Die Polizei sperrt Straßen ab, Ordner vom HopperCycling-Team weisen den Weg. Es geht links in die Klever Straße, immer der Musik nach. Die Radler, die vorne fahren, geben ein ganz schönes Tempo vor. Es geht zügig voran, vorbei an historischen Fassaden, Bäumen und staunenden Passanten, die ihre Smartphones zücken, um die Fahrradfahrer zu filmen. Und dann bietet sich diesen ein Bild, das es verdient, festgehalten zu werden: die Kirche Heilige Dreifaltigkeit an der Jülicher Straße, umsäumt von Grün, mit den letzten Sonnenstrahlen des Tages auf der steinernen Krone. Einmalig. Viele solcher Momente bieten sich auf der Strecke - so auch auf der Toulouser Allee. Sie ist für viele Autofahrer ein alltäglicher Anblick. Für die Radler, die hier selten zu sehen sind, ist sie etwas Besonderes. Rechts Steinkorbwände, links Grün. Ein Zug rast an der Station Düsseldorf Zoo vorbei - und die Fahrradfahrer rauschen die Toulouser Allee herunter, spüren den Wind in ihren Gesichtern, lächeln.

Worringer Straße, Gerresheimer Straße. Die Stadt gehört heute Abend den Radlern. Es geht vorbei am Düsselstrand; ein Ordner mit gelber Warnweste tanzt zu der Musik, die aus einem Lautsprecher an seinem Fahrrad kommt. Er grinst breit. Viele der entgegenkommenden Teilnehmer der Radnacht tun es ihm gleich. Sportliche Anstrengung gepaart mit Spaß - das verbindet. Die erste Hälfte der Strecke ist fast geschafft. Nach einem Schlenker über das Gelände von Stadtwerken und Awista machen die Teilnehmer Pause im Stadtwerke-Park, stärken sich mit Nüssen oder Bananen. Auch wenn das Gefühl aufkommt, dass angesichts der kühlen Temperaturen statt der Erfrischungsgetränke Tee passender wäre, wirken alle zufrieden.

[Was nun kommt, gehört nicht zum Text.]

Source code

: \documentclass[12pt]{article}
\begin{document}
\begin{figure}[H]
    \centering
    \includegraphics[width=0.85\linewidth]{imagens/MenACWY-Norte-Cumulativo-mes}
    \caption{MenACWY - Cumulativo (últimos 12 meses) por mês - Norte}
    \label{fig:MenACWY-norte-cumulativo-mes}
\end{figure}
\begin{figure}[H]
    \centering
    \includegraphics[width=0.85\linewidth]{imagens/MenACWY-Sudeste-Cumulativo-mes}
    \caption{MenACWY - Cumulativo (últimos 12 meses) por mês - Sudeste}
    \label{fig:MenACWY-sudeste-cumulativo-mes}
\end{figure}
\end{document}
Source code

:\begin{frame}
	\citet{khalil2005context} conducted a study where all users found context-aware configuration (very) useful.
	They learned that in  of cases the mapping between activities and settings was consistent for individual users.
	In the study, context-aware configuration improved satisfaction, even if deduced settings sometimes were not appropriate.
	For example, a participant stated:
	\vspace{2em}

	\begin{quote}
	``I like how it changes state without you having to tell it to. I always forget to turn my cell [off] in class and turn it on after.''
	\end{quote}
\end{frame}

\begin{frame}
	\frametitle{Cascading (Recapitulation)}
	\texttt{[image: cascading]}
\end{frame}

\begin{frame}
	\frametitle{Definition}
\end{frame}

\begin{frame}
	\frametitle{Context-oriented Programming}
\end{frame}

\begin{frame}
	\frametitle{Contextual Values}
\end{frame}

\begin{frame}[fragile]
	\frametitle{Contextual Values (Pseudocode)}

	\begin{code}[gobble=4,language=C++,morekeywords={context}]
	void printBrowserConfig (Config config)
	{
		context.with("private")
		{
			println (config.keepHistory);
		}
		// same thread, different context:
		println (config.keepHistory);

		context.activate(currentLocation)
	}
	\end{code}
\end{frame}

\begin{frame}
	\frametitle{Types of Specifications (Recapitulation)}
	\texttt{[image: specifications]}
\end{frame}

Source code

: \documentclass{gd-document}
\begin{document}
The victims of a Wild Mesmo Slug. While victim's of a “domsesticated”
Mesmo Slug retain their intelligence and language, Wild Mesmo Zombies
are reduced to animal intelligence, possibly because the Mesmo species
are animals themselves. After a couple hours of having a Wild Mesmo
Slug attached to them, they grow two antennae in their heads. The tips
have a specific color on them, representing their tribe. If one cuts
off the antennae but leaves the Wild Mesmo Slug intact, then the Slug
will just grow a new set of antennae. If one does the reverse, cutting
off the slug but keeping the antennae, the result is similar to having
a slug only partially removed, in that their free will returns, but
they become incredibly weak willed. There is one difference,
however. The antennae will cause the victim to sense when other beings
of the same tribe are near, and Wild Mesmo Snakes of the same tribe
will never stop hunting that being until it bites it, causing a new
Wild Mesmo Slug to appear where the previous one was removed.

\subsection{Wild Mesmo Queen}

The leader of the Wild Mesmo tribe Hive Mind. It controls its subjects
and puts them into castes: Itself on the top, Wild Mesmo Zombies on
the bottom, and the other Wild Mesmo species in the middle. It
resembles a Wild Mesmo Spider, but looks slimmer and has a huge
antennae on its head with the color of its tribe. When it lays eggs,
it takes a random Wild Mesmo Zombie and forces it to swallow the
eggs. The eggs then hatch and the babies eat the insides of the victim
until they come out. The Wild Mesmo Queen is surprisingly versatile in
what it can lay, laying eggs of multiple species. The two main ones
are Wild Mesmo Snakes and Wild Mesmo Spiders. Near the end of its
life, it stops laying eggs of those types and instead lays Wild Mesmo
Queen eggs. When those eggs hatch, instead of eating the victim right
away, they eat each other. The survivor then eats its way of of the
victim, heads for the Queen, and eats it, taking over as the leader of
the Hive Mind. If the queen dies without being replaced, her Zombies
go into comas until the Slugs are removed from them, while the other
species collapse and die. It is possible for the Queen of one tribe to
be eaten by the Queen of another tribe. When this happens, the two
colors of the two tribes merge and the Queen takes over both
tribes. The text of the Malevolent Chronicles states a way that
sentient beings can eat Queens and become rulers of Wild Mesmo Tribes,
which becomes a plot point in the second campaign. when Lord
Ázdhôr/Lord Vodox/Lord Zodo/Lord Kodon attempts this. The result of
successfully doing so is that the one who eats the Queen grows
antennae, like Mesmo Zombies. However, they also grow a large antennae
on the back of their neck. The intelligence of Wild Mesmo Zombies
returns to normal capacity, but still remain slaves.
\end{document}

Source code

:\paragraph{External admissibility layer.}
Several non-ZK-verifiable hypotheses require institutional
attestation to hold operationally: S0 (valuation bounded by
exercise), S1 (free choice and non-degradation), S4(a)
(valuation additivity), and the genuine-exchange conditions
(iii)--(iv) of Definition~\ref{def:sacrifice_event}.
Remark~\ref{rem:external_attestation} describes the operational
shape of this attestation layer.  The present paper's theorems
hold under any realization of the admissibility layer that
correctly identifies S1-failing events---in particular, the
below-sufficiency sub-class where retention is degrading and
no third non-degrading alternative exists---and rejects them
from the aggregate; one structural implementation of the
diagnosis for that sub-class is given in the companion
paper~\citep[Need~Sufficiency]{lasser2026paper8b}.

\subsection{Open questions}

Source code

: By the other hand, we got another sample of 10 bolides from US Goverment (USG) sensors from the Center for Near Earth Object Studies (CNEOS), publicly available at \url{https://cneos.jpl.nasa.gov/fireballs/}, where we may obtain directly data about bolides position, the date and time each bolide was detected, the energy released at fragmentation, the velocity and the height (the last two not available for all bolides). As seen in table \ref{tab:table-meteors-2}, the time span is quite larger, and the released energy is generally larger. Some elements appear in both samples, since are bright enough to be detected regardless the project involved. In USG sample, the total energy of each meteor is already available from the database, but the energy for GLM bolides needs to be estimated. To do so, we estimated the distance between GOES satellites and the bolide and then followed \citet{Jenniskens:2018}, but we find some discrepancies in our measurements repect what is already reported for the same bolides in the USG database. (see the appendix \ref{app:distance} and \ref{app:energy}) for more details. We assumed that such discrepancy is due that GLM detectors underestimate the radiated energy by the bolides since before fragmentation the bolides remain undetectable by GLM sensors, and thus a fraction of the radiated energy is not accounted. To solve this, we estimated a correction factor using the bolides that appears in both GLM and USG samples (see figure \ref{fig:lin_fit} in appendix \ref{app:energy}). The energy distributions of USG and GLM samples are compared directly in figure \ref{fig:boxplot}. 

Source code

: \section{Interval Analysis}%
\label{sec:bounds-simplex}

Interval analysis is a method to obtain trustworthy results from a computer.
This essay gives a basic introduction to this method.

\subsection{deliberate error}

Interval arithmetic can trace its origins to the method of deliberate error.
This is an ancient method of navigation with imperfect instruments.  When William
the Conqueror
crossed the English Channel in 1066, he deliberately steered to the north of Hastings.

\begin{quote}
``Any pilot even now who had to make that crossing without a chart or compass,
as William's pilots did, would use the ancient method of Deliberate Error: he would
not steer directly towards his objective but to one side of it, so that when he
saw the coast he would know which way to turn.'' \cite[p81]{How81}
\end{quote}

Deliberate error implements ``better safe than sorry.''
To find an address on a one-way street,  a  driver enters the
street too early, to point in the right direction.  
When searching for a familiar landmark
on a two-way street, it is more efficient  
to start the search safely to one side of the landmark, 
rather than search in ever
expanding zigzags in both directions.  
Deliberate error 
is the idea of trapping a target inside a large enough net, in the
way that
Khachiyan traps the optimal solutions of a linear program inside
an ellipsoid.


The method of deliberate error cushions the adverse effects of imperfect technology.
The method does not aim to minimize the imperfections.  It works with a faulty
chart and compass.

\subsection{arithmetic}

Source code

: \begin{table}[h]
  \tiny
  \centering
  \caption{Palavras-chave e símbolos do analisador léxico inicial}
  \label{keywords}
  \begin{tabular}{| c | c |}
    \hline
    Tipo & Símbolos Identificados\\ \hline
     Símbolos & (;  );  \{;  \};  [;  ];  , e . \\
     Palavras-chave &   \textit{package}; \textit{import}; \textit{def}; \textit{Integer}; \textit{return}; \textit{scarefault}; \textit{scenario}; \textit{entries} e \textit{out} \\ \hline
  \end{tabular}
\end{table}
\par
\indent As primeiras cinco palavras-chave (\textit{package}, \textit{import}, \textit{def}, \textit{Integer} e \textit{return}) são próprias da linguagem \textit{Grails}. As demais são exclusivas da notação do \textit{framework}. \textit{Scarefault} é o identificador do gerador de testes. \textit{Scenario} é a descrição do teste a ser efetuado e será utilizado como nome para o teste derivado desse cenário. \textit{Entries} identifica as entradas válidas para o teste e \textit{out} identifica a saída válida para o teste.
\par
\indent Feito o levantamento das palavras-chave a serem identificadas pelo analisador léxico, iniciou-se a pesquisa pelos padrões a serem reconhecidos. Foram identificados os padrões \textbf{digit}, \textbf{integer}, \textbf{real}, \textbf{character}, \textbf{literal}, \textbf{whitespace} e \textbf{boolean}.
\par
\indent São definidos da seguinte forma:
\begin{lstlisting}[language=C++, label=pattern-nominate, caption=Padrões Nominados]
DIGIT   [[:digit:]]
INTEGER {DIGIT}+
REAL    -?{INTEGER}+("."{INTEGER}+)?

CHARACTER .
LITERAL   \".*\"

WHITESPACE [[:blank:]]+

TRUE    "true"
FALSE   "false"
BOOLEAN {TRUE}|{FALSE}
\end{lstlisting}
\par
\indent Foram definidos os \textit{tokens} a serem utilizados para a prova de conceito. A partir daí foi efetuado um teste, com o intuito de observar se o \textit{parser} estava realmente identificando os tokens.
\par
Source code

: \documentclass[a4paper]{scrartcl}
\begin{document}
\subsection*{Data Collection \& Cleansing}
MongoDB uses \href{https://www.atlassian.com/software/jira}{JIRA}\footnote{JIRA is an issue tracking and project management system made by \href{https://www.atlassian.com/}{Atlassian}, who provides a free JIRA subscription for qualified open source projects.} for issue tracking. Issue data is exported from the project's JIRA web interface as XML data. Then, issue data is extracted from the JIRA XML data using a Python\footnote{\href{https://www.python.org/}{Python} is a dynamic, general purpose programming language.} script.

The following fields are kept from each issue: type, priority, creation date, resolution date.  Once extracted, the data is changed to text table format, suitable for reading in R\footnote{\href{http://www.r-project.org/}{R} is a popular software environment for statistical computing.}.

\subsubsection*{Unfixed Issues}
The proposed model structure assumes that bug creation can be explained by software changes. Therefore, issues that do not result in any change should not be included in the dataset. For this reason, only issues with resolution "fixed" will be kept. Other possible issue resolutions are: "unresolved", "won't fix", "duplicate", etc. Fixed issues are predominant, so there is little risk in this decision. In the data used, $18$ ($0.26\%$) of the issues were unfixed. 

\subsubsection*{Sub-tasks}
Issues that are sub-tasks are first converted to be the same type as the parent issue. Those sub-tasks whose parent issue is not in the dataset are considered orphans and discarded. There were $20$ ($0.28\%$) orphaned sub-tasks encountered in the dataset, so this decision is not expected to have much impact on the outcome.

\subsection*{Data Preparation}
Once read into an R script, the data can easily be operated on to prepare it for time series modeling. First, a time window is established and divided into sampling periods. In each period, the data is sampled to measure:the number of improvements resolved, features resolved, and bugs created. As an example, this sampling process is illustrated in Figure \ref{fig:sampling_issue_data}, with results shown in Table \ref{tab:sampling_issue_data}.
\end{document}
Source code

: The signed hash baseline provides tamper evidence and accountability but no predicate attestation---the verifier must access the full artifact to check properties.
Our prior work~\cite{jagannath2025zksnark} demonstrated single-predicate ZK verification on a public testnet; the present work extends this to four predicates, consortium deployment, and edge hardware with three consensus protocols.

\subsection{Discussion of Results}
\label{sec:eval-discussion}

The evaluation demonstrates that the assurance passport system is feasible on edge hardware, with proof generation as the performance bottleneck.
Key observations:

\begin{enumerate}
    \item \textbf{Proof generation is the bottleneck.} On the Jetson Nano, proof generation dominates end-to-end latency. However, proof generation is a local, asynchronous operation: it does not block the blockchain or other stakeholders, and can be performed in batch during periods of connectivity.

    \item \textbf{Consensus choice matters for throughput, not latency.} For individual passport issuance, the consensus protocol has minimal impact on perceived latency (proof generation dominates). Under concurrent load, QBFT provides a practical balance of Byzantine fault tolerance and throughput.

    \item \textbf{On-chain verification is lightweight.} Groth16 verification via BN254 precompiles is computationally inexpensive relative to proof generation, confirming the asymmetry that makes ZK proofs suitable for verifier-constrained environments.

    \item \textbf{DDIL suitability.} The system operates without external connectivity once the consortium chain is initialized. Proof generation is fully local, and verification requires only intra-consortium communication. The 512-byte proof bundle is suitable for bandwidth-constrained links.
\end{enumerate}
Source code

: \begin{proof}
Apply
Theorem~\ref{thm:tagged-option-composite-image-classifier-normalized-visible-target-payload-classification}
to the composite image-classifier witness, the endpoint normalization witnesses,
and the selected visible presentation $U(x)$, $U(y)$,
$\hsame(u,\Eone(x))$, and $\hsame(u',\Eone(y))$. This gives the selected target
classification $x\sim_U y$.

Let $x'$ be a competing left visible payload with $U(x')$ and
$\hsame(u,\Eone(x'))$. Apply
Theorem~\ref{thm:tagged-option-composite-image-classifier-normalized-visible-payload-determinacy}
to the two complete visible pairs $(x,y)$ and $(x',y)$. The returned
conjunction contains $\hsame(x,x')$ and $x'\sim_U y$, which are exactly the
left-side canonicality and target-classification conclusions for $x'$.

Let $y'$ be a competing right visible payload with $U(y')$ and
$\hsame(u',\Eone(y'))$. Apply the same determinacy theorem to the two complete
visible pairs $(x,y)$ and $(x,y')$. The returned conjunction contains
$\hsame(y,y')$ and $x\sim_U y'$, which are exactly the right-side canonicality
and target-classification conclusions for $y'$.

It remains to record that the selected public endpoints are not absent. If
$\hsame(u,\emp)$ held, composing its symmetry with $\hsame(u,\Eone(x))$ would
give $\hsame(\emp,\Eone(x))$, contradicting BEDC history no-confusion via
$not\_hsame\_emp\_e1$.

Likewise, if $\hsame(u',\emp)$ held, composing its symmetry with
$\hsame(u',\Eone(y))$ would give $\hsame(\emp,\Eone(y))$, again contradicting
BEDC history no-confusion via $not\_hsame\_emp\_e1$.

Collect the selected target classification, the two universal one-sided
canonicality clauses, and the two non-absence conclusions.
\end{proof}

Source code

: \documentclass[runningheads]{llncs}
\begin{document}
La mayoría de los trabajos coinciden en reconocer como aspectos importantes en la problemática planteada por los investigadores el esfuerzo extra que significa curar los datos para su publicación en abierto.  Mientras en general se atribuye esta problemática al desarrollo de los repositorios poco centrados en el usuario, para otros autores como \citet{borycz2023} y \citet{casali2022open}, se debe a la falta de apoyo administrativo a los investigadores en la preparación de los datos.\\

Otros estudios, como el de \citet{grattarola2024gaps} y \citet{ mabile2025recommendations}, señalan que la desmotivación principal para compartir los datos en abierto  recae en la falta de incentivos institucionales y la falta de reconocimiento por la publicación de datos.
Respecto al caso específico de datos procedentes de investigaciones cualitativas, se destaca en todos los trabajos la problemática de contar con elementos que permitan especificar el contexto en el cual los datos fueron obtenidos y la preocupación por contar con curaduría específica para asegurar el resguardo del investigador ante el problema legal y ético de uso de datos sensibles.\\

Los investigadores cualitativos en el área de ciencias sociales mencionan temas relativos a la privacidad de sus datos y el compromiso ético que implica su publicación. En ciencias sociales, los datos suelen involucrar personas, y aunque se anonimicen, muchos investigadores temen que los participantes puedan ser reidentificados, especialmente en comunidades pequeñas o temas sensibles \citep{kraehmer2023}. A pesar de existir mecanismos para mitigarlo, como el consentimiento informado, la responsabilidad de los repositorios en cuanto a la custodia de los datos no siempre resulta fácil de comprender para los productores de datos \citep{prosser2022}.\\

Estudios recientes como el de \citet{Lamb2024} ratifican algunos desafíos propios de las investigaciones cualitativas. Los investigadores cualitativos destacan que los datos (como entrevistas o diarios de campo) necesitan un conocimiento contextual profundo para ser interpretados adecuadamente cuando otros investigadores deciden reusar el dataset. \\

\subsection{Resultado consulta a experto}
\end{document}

Dunkel ist es geworden. Und nach der Pause geht es gemächlicher weiter. Oberbilker Allee, Corneliusstraße. Dicht hintereinander fahren die Radler die Herzogstraße entlang, keine Autos auf "ihrer" Spur, kein Stress. Nur fahren und erleben. Und ein bleibendes Erlebnis bietet sich, als die Teilnehmer die Rheinknie-Brücke hochfahren. Unten das Rot der Fahrradrückleuchten, oben links der blau und grün leuchtende Rheinturm. Dann über den Kaiser-Wilhelm-Ring und auf die Oberkasseler Brücke. Da sind sie wieder: die Lichter der Stadt. So viele Male gesehen, so viele Male über diese Brücke geradelt - und doch ist es etwas anderes. Die Zeit vergeht wie im Flug, schon sind die Radler vorbei am Ratinger Tor, biegen in die Kaiserstraße ab. Es geht über die Cecilienallee zurück zum Europaplatz.